Some of the occurring keywords are used to illustrate how to control the MC move set via the key-file. A comprehensive description is found elsewhere.

FMCSC_ALIGN - This is an important keyword that applies to almost all pivot-like moves, i.e., moves where a change in a single dihedral angle requires a decision as to which end to swivel around. The default option, 4, is not ideal here because stochastic swiveling means that there is no fixed base of motion. This would mean that the molecule moves around the droplet, which implies that it will contact the boundary at some point. Thus change it to option 3 and check that the initial structure is far away enough from the boundary (otherwise simply restart).
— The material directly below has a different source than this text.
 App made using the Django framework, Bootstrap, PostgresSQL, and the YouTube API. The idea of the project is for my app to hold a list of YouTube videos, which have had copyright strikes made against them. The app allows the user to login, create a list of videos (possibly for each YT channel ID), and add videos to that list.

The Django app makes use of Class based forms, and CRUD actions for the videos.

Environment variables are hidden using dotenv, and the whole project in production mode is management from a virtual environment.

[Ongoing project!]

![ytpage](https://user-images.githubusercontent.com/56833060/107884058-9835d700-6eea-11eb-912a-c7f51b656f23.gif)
FMCSC_RIGIDFREQ - This is the frequency setting for any type of move sampling exclusively the rigid body coordinates of one or more molecules. In our example, sampling of the rigid-body motion of the chain is wasteful so you should turn off (set it to 0.0). Bear in mind, however, that sometimes unfortunate settings may place part of a molecule such that it overlaps with the boundary of the droplet. Such a conflict should be avoided as it may bias the result, for example by choosing a larger droplet. You can eliminate this problem altogether by switching to periodic boundaries or by setting FMCSC_SOFTWALL to an extremely small value.
In general, in the MC sampler within CAMPARI, the probability of individual types of moves is determined in a hierarchical decision tree. Turning FMCSC_RIGIDFREQ off would therefore also disable a set of related move types, such as cluster rigid-body moves (→ FMCSC_CLURBFREQ). This principle applies in general, and every move set frequency keyword should indicate in its documentation how to calculate the expected number of moves of that given type. This should also clarify the hierarchy. The disadvantage of the binary decision tree is that frequency settings are only relative to the respective branch (see below).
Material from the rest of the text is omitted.